Tratto dalla sceneggiatura del film
"Non ho mai "messo al mondo" un film così disarmato, fragile e delicato come Uccellacci e uccellini. Non solo non assomiglia ai miei film precedenti, ma non assomiglia a nessun altro film. Non parlo della sua originalità, sarebbe stupidamente presuntuoso, ma della sua formula, che è quella della favola col suo senso nascosto. Il surrealismo del mio film ha poco a che fare col surrealismo storico; è fondamentalmente il surrealismo delle favole [...] ".
Totò e Ninetto, padre e figlio, camminano per una strada desolata di periferia, tra viadotti abbandonati e sobborghi colpiti dalla miseria, il nome dei luoghi sembra non avere importanza per Pasolini, i fatti che accadono potrebbero riguardare le periferie di ogni città italiana. I nomi delle vie dei centri abitati non sono reali ma simbolici e sono dedicati a persone disoccupate, a ragazzi scappati di casa a 12 anni, a uomini che hanno svolto lavori umili come lo scopino etc; di tanto in tanto tra le vie compaiono provocatoriamente cartelli stradali strani, indicanti la direzione e la distanza dal sobborgo di paesi ad etnie e culture molto diverse, come la Turchia.
I due viandanti sono accompagnati da un corvo parlante che si presenta come la coscienza critica del marxismo. L'uccello, che una certa tradizione simbolista pare assegnarli una funzione divina dualistica (collegata, da una parte, con la saggezza la preveggenza e la lungimiranza, dall'altra, con la morte e la distruzione, intese nel loro senso più drammatico ed esistenziale), sembra osservare e studiare i cambiamenti sociali e ideologici del paese-Italia dialogando con le masse protagoniste in quel momento della storia, incarnate in questo caso da Totò e Ninetto. Il corvo racconta loro una favola in cui sono protagonisti gli stessi Totò e Ninetto,nelle vesti di due frati mandati da San Francesco ad evangelizzare i falchi e i passeri.

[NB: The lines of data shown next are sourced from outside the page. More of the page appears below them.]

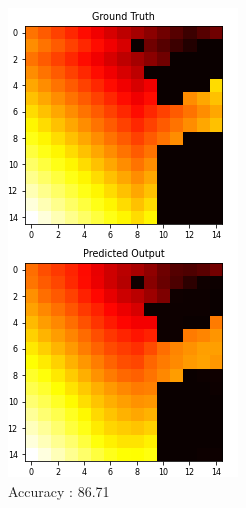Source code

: \begin{figure}[!htb]
   \begin{minipage}{0.5\textwidth}
     \centering
     \includegraphics[width=.7\linewidth]{../openreview/images/media_images_test_samples_4516_0(1)(1)(1).png}
    \caption{Accuracy : 86.71}
   \end{minipage}\hfill
   \begin{minipage}{0.5\textwidth}
     \centering

\end{minipage}
\end{figure}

Questi uccelli rappresentano la società del momento nella sua divisione tra classi borghesi e proletarie. Dopo alcuni tentativi, andati a vuoto, di comunicare con gli uccelli e un duro inverno meditativo, nevoso, ricco di preghiere, frate Totò in primavera riesce a simulare finalmente il linguaggio vocale dei corvi, trasmettendo con giubilo ai falchi la lieta notizia evangelica, un annuncio impregnato di pace e amore per il prossimo. I falchi inaspettatamente rispondono, colmi di stupore e meraviglia per i buoni propositi di Dio verso ogni sua creatura.

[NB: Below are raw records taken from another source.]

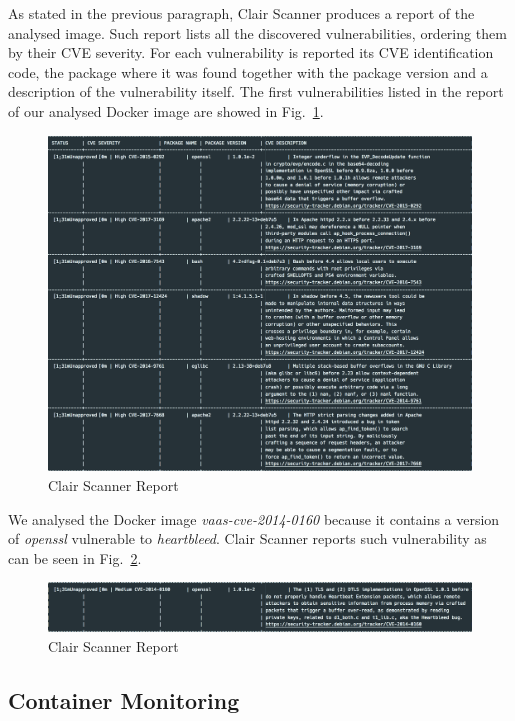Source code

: \documentclass[a4paper,12pt]{article}
\def\myfig#1{Fig.~#1\xspace}
\begin{document}
As stated in the previous paragraph, Clair Scanner produces a report of the
analysed image. Such report lists all the discovered vulnerabilities, ordering
them by their CVE severity. For each vulnerability is reported its CVE
identification code, the package where it was found together with the package
version and a description of the vulnerability itself. The first vulnerabilities
listed in the report of our analysed Docker image are showed in
\myfig{\ref{fig:clair_report}}.

\begin{figure}[ht!]
  \centerline{\includegraphics[width=1\textwidth]{clair_report.png}}
  \caption{Clair Scanner Report}
  \label{fig:clair_report}
  \end{figure}

We analysed the Docker image \textit{vaas-cve-2014-0160} because it contains a
version of \textit{openssl} vulnerable to \textit{heartbleed}. Clair Scanner
reports such vulnerability as can be seen in \myfig{\ref{fig:clair_heartbleed}}.

  \begin{figure}[ht!]
    \centerline{\includegraphics[width=1\textwidth]{clair_heartbleed.png}}
    \caption{Clair Scanner Report}
    \label{fig:clair_heartbleed}
    \end{figure}

\subsection{Container Monitoring}
\end{document}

Con i passeri frate Totò, in un primo momento, nonostante l'esperienza acquisita con i falchi, non riesce a trovare un linguaggio vocale adatto alla comunicazione e la sua insistenza nella ricerca linguistica lo porta allo sfinimento. Un giorno però, vedendo Ninetto fare un gioco simile a quello della campana, saltellando cioè a piedi uniti su un lastricato a quadri, a Totò balza alla mente un'idea geniale: la caratteristica saliente del comportamento dei passeri è il ritmato movimento delle due zampette, veloce e a scatti, improvviso e simile a una danza, il frate pensa che quello potrebbe essere il mezzo idiomatico dei passeri e non il linguaggio privo di senso espresso con il cinguettio, prova quindi a muoversi in quel modo, e dopo qualche istante nota con esultanza che i passerotti rispondono al richiamo.

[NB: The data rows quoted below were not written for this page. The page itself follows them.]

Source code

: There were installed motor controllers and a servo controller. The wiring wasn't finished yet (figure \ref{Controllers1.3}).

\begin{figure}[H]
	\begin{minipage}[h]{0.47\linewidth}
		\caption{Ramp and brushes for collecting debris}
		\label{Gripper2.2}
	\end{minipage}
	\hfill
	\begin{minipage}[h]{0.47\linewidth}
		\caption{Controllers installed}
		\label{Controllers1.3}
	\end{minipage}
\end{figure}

Il frate riesce quindi a trasmettere anche a loro la lieta notizia evangelica. I passeri dimostrano meraviglia e sbalordimento per il lieto annuncio, anche se subito hanno pensato che la lieta notizia fosse una gratifica da parte di Dio in beni materiali: grano e becchime e non certo l'amore con il creatore e gli altri esseri per una vita pacifica ed eterna nella spiritualità assoluta.
Riusciranno Totò e Ninetto, con l'evangelizzazione, a rendere il mondo degli uccelli pacifico, senza aggressività tra specie diverse? E il loro cammino nel sociale italiano, con il corvo privilegiato osservatore ideologico, dove sfocerà?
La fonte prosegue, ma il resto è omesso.